Consistency and Flexibility: While a communication strategy may be borderless, campaign execution happens locally. As such, your cross-market research must foster consistency and flexibility at the same time. Every organization, product or service can be described and evaluated using a common lexicon of attributes: “innovation,” “quality,” and “performance,” for example. However, the importance and the meaning of these characteristics may vary from market to market and this must be factored throughout the campaign management process. When selecting a research firm, inquire about their abilities for worldwide consistency; this may include questions about whether local research is subcontracted, conducted by employees or part-time labor, and about the firm’s quality control mechanisms to ensure uniformity wherever the research Ask about the research partner’s ability to adjust on a market-by-market basis to better represent the true picture.

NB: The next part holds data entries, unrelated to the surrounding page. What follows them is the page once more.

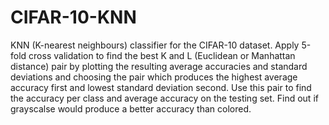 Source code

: # CIFAR-10-KNN
KNN (K-nearest neighbours) classifier for the CIFAR-10 dataset.
Apply 5-fold cross validation to find the best K and L (Euclidean or Manhattan distance) pair by plotting the resulting average accuracies and standard deviations and choosing the pair which produces the highest average accuracy first and lowest standard deviation second. Use this pair to find the accuracy per class and average accuracy on the testing set. Find out if grayscalse would produce a better accuracy than colored.
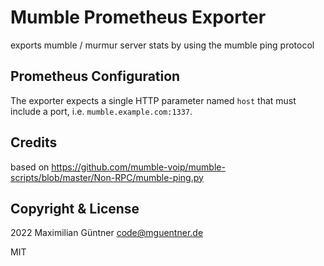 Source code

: # Mumble Prometheus Exporter

exports mumble / murmur server stats by using the mumble ping protocol

## Prometheus Configuration

The exporter expects a single HTTP parameter named `host` that must include a port, i.e. `mumble.example.com:1337`.

## Credits

based on https://github.com/mumble-voip/mumble-scripts/blob/master/Non-RPC/mumble-ping.py

## Copyright & License

2022 Maximilian Güntner <code@mguentner.de>

MIT
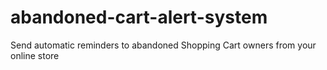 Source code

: # abandoned-cart-alert-system
Send automatic reminders to abandoned Shopping Cart owners from your online store

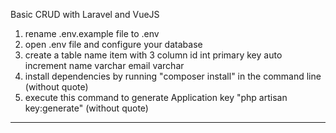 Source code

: Basic CRUD with Laravel and VueJS


1. rename .env.example file to .env
2. open .env file and configure your database
3. create a table name item with 3 column
id int primary key auto increment
name varchar
email varchar
4. install dependencies  by running "composer install" in the command line (without quote)
5.  execute this command to generate  Application key "php artisan key:generate" (without quote)

----------------------------------------------------------
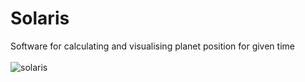 # Solaris
Software for calculating and visualising planet position for given time<br /><br />
<img src="http://binaryalchemist.pl/wp-content/uploads/2017/08/stars3.png" alt="solaris"/>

Cultural nuance: For accurate, insightful and actionable research, the organization must understand the subtleties of local culture to facilitate public relations success. Think “one voice/many accents:” “Corporate downsizing,” for example, plays very differently on Wall Street than it does on the Paris Bourse. Beyond translations, your research provider must offer native-language capability to properly interpret meaning, share implications and derive insights. When vetting potential research partners, ask about their system for in-country research and analysis; do they work within the target country; are they from the target country or are they simply students of the target country? An American-born student of French Language working in New York infers different meaning from Paris market-intelligence and data than does a Parisian, whether working in-market or in-region.
Speed: The increased use of social media as a research instrument – as an alternative to traditional attitudinal research as well as fuel for social media analysis – means that the velocity of social media research must run at a parallel pace with the medium itself. Many available tools enable automated real-time content gathering and analysis but can they adapt to different languages (not to mention “cultural nuance”)? Is the content filtered and relevant? Are the data accurate? And does the research firm possess sufficient acumen to derive insight and to provide guidance from the content and data it processes? Request information about how your potential research provider ensures accuracy as well as speed. Ask about the degree to which they provide communications guidance as well as help-desk support. Is the software designed for and does the firm have experience working within public relations environments? Beware of fully-automated systems which promise speed, high accuracy and relevancy. Be prepared to invest weeks or even months “training” the software to improve performance. Recognize that automated systems accumulate data but require professional expertise to uncover insight, to provide strategic guidance and to offer meaningful interpretive analysis.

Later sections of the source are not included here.